Türkiye'nin Ermenistan-Azerbaycan sorununun çözümüne ilişkin tavrının, diplomasiden yana olduğunu vurgulayan Çavuşoğlu, "Ama kardeş Azerbaycan da hangi çözüm yöntemini tercih ederse, biz o konuda da kardeş Azerbaycan'ın yanında olacağız" dedi.
Türkiye-Azerbaycan "TurAz Kartalı" ortak askeri tatbikatının 2014'ten beri sürdüğünü anımsatan Çavuşoğlu, tatbikatın bu alandaki iş birliğinin en güzel göstergesi olduğunu söyledi.
Çavuşoğlu, çalışma yemeğinde Türk Konseyi dahil bölgesel konuları ele alacaklarını da dile getirdi.
Çavuşoğlu, iki ülke arasındaki ticaret ve yatırımların artacağına işaret ederek, "Doğal gaz tedariğimizde Azerbaycan birinci sıraya yükseldi ve Azerbaycan'dan alacağımız gaz miktarını ileride daha da arttıracağız" ifadesini kullandı.
Çavuşoğlu, iki ülke arasında kültür ve eğitim alanlarının yanı sıra konsolosluk alanındaki iş birliğinin güçlendirildiğine işaret ederek, iki ülkenin daha önce karşılıklı olarak vizeleri kaldırdığını hatırlattı.
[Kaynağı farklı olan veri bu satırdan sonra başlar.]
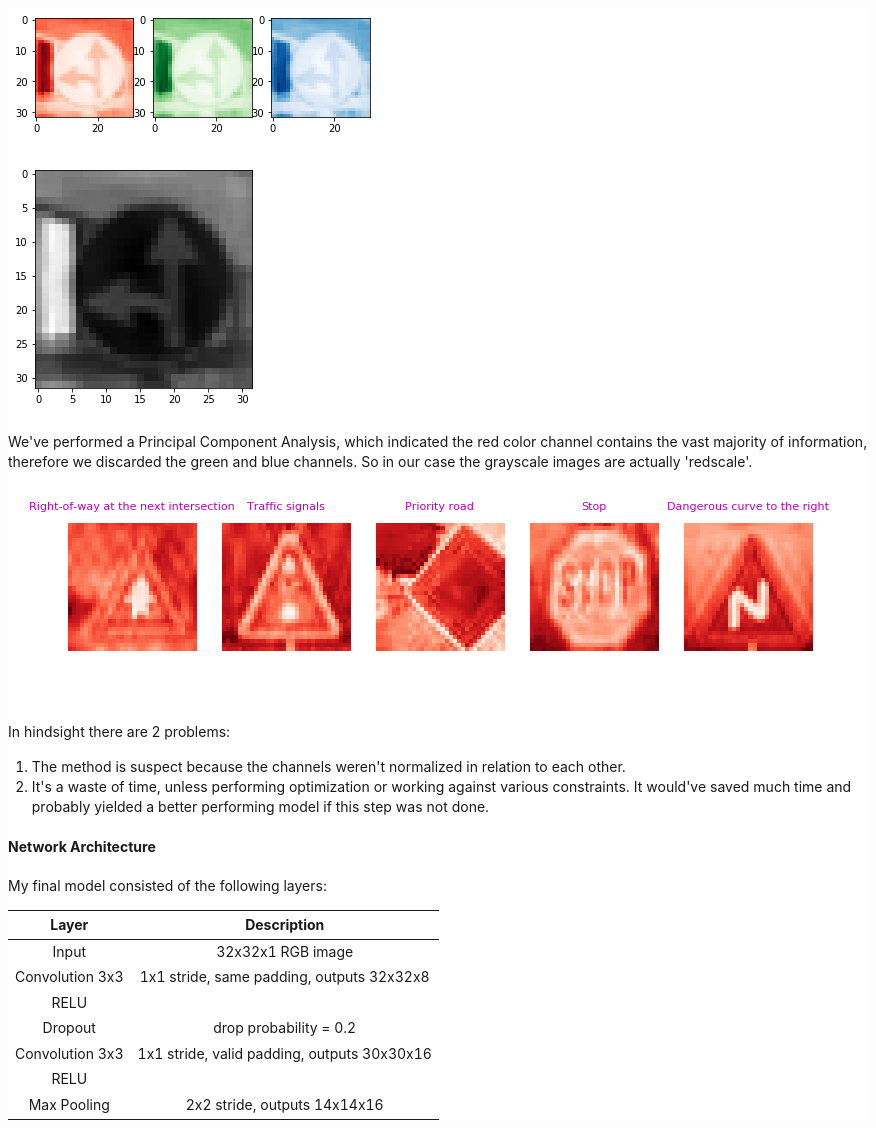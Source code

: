 ![3](writeup_template.assets/3.png)

![6](writeup_template.assets/6.png)

We've performed a Principal Component Analysis, which indicated the red color channel contains the vast majority of information, therefore we discarded the green and blue channels. So in our case the grayscale images are actually 'redscale'.

![5](writeup_template.assets/5.png)

In hindsight there are 2 problems:

1. The method is suspect because the channels weren't normalized in relation to each other.
2. It's a waste of time, unless performing optimization or working against various constraints. It would've  saved much time and probably yielded a better performing model if this step was not done.

#### Network Architecture

My final model consisted of the following layers:

| Layer         		|     Description	        					|
|:---------------------:|:---------------------------------------------:|
| Input         		| 32x32x1 RGB image   						|
| Convolution 3x3     	| 1x1 stride, same padding, outputs 32x32x8 |
| RELU					|												|
| Dropout	| drop probability = 0.2 |
| Convolution 3x3	| 1x1 stride, valid padding, outputs 30x30x16 |
| RELU	|         									|
| Max Pooling	| 2x2 stride,  outputs 14x14x16 |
Vize muafiyeti süresinin 30 günden 90 güne çıkarılmasıyla ilgili çalışmaların devam ettiğini aktaran Çavuşoğlu, şunları kaydetti:
"Bu da yetmez. Türkiye ve Azerbaycan vatandaşlarının karşılıklı ziyaretlerde pasaporta ihtiyaç duymaması lazım. Bu iş birliğini Gürcistan ile gerçekleştirdik. Ukrayna ile de hayata geçirdik. Dolayısıyla zaten artık yeni kimliklerde tüm bilgiler olduğu için kimlikle seyahatin önünü açabilmek için de önerilerimizi sunduk. Bunları da hayata geçireceğiz. Ekonomi, ticaret ve yatırımlar önemli ama her alanda bağlarımızı güçlendirmek için anlaşmalar, alınan kararlar ve ortaya koyduğumuz hedefler doğrultusunda çalışmaya devam edeceğiz."